Comment 19 Daniel Vetter 2013-05-21 20:24:47 UTC
(In reply to comment #18)
> See comment #12: "3.9.3 works fine".

Oops, I've tried to look for it but failed to find it. I'll send a mail to the 3.2 stable maintainer asking him to revert this patch. That should take care of things.

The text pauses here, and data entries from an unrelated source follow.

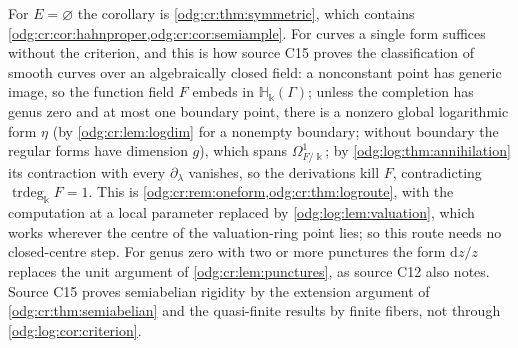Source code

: \documentclass[11pt,oneside]{article}
\numberwithin{equation}{section}
\theoremstyle{definition}
\theoremstyle{remark}
\newcommand{\crH}{\mathbb H_\Bbbk(\Gamma)}
\newcommand{\trdeg}{\operatorname{trdeg}}
\newcommand{\dif}{\mathrm d}
\begin{document}
For $E=\varnothing$ the corollary is \cref{odg:cr:thm:symmetric}, which contains
\cref{odg:cr:cor:hahnproper,odg:cr:cor:semiample}. For curves a single form suffices
without the criterion, and this is how source C15 proves the classification of smooth
curves over an algebraically closed field: a nonconstant point has generic image, so the
function field $F$ embeds in $\crH$; unless the completion has genus zero and at most one
boundary point, there is a nonzero global logarithmic form $\eta$ (by
\cref{odg:cr:lem:logdim} for a nonempty boundary; without boundary the regular forms have
dimension $g$), which spans $\Omega^1_{F/\Bbbk}$; by
\cref{odg:log:thm:annihilation} its contraction with every $\partial_\lambda$ vanishes, so
the derivations kill $F$, contradicting $\trdeg_\Bbbk F=1$. This is
\cref{odg:cr:rem:oneform,odg:cr:thm:logroute}, with the computation at a local parameter
replaced by \cref{odg:log:lem:valuation}, which works wherever the centre of the
valuation-ring point lies; so this route needs no closed-centre step. For genus zero with
two or more punctures the form $\dif z/z$ replaces the unit argument of
\cref{odg:cr:lem:punctures}, as source C12 also notes. Source C15 proves semiabelian
rigidity by the extension argument of \cref{odg:cr:thm:semiabelian} and the quasi-finite
results by finite fibers, not through \cref{odg:log:cor:criterion}.
\end{document}
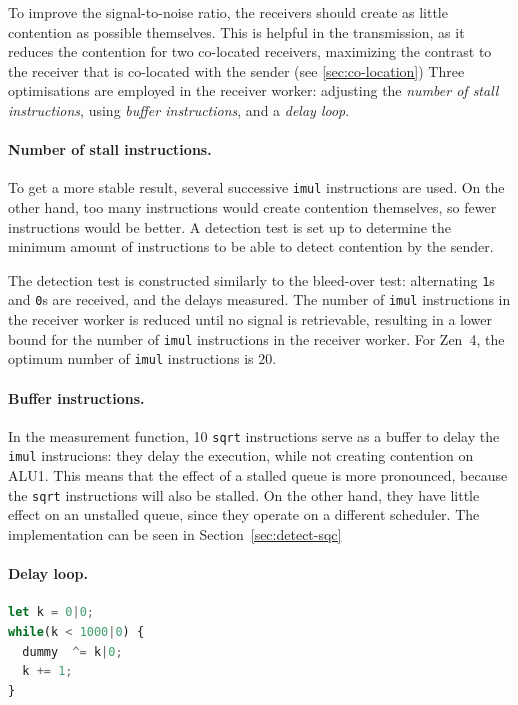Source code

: \documentclass[11pt,
  titlepage=false,
  parskip=half,      %
]{scrreprt}
\begin{document}
To improve the signal-to-noise ratio, the receivers should create as little contention as possible themselves.
This is helpful in the transmission, as it reduces the contention for two co-located receivers,
maximizing the contrast to the receiver that is co-located with the sender (see \ref{sec:co-location})
Three optimisations are employed in the receiver worker: adjusting the \textit{number of stall instructions},
using \textit{buffer instructions}, and a \textit{delay loop}.

\paragraph{Number of stall instructions.}
To get a more stable result, several successive \texttt{imul} instructions are used.
On the other hand, too many instructions would create contention themselves, so fewer instructions would be better.
A detection test is set up to determine the minimum amount of instructions to be able to detect contention by the sender.

The detection test is constructed similarly to the bleed-over test:
alternating \texttt{1}s and \texttt{0}s are received, and the delays measured.
The number of \texttt{imul} instructions in the receiver worker is reduced until no signal is retrievable,
resulting in a lower bound for the number of \texttt{imul} instructions in the receiver worker.
For Zen~4, the optimum number of \texttt{imul} instructions is $20$.

\paragraph{Buffer instructions.}
In the measurement function, 10 \texttt{sqrt} instructions serve as a buffer to delay the \texttt{imul} instrucions:
they delay the execution, while not creating contention on ALU1.
This means that the effect of a stalled queue is more pronounced, because the \texttt{sqrt} instructions will also be stalled.
On the other hand, they have little effect on an unstalled queue, since they operate on a different scheduler.
The implementation can be seen in Section~\ref{sec:detect-sqc}

\paragraph{Delay loop.}
\begin{lstlisting}[float,caption={The delay loop after a measurement},label={lst:delayloop},language=JavaScript]
let k = 0|0;
while(k < 1000|0) {
  dummy  ^= k|0;
  k += 1;
}
\end{lstlisting}
\end{document}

Thanks a lot for reporting this issue.
Comment 20 Daniel Vetter 2013-05-21 20:26:22 UTC
*** Bug 58151 has been marked as a duplicate of this bug. ***
Comment 21 Daniel Vetter 2013-05-21 20:28:25 UTC
Since I'll like loose track closing. Please yell if the revert doesn't land in a 3.2.x release soon.
Comment 22 Nix\ 2013-05-23 05:45:46 UTC
3.9.2 works fine.
@Daniel Vetter, please gime the patch for test in 3.2.44 and confirm.
Comment 23 Nix\ 2013-05-23 06:41:13 UTC
@Daniel Vetter

I can confirm. Using the commit 53e587aa5ca81497d0ea6e340320ec5778d1f311 as
.patch file, the bug is solved:


[root@nix linux-3.2.45]# patch -R -p1 < patch-revert-i915.patch 
patching file drivers/gpu/drm/i915/i915_dma.c
patching file drivers/gpu/drm/i915/i915_drv.h
patch unexpectedly ends in middle of line
Hunk #1 succeeded at 581 with fuzz 1.


Boot with screen, fb, backlight control and resolution ok.